── RECORDS SUPPLIED ──

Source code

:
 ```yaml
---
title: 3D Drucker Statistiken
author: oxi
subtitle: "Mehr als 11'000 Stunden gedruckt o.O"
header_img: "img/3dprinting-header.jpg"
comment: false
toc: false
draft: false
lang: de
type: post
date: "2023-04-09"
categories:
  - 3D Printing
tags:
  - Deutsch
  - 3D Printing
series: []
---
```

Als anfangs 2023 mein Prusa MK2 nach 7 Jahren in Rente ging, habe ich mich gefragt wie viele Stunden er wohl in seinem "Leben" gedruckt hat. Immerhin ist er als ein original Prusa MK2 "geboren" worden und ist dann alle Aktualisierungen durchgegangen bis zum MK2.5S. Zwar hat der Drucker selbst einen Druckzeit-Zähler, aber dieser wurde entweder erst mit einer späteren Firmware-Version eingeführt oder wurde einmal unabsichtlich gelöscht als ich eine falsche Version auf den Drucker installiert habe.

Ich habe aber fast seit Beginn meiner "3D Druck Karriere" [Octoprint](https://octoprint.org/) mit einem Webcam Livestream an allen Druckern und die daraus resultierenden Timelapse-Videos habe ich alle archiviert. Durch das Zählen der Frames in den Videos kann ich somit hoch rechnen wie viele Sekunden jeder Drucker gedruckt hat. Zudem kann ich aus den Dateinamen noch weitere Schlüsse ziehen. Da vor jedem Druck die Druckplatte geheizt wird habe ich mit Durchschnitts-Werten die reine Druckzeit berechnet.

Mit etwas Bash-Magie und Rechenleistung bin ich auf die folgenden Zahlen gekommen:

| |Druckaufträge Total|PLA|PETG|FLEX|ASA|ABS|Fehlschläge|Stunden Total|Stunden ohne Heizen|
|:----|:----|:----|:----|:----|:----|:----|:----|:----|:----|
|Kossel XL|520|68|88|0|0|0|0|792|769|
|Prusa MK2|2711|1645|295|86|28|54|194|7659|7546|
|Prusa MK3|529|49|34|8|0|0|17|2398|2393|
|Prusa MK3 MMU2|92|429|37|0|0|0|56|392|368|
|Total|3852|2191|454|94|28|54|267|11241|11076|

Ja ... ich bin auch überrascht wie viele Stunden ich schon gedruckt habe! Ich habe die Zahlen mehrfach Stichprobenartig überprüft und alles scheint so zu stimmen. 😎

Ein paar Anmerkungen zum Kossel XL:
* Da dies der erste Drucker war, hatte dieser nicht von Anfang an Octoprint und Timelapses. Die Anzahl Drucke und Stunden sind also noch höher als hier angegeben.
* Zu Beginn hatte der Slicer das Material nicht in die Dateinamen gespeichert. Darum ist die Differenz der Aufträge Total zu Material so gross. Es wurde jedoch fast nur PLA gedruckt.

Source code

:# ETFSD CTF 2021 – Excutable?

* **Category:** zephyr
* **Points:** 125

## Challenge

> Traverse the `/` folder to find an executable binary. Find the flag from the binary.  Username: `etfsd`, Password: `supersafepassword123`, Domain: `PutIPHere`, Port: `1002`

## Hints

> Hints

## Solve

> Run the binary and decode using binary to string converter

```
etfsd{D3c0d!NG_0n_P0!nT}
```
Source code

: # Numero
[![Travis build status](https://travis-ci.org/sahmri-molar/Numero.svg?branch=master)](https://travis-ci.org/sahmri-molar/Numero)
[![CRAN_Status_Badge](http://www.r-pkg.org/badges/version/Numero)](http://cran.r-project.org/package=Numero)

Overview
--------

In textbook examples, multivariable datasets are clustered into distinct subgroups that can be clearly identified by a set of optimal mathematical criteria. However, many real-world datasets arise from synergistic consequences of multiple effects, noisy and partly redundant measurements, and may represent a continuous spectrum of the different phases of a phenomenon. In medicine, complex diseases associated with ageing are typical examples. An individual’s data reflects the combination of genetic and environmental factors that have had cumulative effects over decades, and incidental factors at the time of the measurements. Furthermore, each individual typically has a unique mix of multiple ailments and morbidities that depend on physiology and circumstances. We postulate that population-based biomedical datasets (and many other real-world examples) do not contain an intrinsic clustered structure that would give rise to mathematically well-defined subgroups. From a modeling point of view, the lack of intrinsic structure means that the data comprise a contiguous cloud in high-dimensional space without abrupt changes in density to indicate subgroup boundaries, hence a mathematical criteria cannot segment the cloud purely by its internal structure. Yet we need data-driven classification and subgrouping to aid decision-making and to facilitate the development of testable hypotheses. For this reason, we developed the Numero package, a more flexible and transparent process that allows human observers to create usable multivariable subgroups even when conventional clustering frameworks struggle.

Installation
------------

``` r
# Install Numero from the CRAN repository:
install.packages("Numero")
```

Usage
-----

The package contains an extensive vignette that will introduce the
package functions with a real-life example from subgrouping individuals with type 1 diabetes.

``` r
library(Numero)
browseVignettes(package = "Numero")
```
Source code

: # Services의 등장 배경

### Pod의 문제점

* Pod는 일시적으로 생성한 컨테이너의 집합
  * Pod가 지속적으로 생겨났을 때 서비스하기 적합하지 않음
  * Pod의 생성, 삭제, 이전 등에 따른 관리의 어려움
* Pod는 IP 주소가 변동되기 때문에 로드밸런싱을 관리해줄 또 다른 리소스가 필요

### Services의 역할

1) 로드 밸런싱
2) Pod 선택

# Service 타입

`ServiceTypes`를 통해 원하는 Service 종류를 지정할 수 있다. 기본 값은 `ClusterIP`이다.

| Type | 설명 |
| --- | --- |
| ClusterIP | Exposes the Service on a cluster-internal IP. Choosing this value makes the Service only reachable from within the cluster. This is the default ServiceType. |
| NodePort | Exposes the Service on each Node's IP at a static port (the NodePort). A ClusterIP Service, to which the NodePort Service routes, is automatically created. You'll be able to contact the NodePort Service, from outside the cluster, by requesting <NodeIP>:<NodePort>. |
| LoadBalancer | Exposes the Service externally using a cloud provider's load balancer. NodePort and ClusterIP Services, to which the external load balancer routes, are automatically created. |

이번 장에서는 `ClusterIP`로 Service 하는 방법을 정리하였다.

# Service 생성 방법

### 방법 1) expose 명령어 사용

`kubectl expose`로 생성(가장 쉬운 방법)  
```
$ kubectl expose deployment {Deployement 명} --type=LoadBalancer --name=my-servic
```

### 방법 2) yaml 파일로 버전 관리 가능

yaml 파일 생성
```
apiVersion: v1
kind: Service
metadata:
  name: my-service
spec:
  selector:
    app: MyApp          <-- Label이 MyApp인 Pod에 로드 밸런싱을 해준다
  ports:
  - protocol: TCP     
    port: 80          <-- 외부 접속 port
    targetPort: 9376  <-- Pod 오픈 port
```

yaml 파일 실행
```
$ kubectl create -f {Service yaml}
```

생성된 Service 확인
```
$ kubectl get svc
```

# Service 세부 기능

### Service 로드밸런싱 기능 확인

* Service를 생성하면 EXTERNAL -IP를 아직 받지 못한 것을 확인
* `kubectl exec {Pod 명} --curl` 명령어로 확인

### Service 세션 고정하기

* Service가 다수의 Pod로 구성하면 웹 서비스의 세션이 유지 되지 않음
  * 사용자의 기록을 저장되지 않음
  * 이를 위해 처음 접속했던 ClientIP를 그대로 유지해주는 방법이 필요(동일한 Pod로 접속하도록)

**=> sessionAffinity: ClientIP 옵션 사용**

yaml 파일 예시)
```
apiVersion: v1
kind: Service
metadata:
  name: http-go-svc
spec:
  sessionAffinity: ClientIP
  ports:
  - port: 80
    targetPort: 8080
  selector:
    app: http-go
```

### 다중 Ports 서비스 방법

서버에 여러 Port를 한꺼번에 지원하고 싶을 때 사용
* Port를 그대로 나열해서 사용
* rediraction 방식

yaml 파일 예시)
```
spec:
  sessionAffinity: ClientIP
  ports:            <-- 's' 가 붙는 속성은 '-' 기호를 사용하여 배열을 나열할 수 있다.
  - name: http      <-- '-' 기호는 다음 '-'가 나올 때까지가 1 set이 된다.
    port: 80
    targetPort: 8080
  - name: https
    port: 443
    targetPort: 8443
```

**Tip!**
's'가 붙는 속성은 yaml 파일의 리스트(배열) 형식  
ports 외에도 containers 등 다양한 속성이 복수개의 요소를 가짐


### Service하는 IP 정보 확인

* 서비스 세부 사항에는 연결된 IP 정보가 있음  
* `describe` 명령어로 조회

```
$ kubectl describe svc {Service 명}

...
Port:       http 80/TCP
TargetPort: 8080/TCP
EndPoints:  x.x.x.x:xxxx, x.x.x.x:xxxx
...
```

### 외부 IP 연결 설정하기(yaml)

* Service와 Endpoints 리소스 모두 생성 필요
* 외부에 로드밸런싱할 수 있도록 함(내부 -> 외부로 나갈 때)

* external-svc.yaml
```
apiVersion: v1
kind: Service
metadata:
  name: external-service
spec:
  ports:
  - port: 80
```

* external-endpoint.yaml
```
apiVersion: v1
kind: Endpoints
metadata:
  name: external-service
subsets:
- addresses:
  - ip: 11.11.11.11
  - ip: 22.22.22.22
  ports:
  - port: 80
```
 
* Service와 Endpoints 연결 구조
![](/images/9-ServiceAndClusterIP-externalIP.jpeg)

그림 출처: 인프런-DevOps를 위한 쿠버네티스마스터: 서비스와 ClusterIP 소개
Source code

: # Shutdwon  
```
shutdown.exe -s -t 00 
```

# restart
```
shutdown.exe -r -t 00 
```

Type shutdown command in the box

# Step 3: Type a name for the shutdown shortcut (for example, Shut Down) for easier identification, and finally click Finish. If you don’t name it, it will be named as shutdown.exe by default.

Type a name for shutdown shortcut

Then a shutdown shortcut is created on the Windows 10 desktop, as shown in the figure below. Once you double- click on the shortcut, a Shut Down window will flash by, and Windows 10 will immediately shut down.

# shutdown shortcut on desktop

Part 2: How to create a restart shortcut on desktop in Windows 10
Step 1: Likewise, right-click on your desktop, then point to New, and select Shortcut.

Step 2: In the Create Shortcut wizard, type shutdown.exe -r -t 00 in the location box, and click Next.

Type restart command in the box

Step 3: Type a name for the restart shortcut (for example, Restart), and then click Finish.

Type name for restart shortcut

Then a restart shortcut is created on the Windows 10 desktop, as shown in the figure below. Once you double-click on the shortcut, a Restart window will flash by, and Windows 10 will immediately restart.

───

Quote every line from the beginning of the entries up to and including the line that contains "Ein paar Anmerkungen".

Source code

:
 ```yaml
---
title: 3D Drucker Statistiken
author: oxi
subtitle: "Mehr als 11'000 Stunden gedruckt o.O"
header_img: "img/3dprinting-header.jpg"
comment: false
toc: false
draft: false
lang: de
type: post
date: "2023-04-09"
categories:
  - 3D Printing
tags:
  - Deutsch
  - 3D Printing
series: []
---
```

Als anfangs 2023 mein Prusa MK2 nach 7 Jahren in Rente ging, habe ich mich gefragt wie viele Stunden er wohl in seinem "Leben" gedruckt hat. Immerhin ist er als ein original Prusa MK2 "geboren" worden und ist dann alle Aktualisierungen durchgegangen bis zum MK2.5S. Zwar hat der Drucker selbst einen Druckzeit-Zähler, aber dieser wurde entweder erst mit einer späteren Firmware-Version eingeführt oder wurde einmal unabsichtlich gelöscht als ich eine falsche Version auf den Drucker installiert habe.

Ich habe aber fast seit Beginn meiner "3D Druck Karriere" [Octoprint](https://octoprint.org/) mit einem Webcam Livestream an allen Druckern und die daraus resultierenden Timelapse-Videos habe ich alle archiviert. Durch das Zählen der Frames in den Videos kann ich somit hoch rechnen wie viele Sekunden jeder Drucker gedruckt hat. Zudem kann ich aus den Dateinamen noch weitere Schlüsse ziehen. Da vor jedem Druck die Druckplatte geheizt wird habe ich mit Durchschnitts-Werten die reine Druckzeit berechnet.

Mit etwas Bash-Magie und Rechenleistung bin ich auf die folgenden Zahlen gekommen:

| |Druckaufträge Total|PLA|PETG|FLEX|ASA|ABS|Fehlschläge|Stunden Total|Stunden ohne Heizen|
|:----|:----|:----|:----|:----|:----|:----|:----|:----|:----|
|Kossel XL|520|68|88|0|0|0|0|792|769|
|Prusa MK2|2711|1645|295|86|28|54|194|7659|7546|
|Prusa MK3|529|49|34|8|0|0|17|2398|2393|
|Prusa MK3 MMU2|92|429|37|0|0|0|56|392|368|
|Total|3852|2191|454|94|28|54|267|11241|11076|

Ja ... ich bin auch überrascht wie viele Stunden ich schon gedruckt habe! Ich habe die Zahlen mehrfach Stichprobenartig überprüft und alles scheint so zu stimmen. 😎

Ein paar Anmerkungen zum Kossel XL:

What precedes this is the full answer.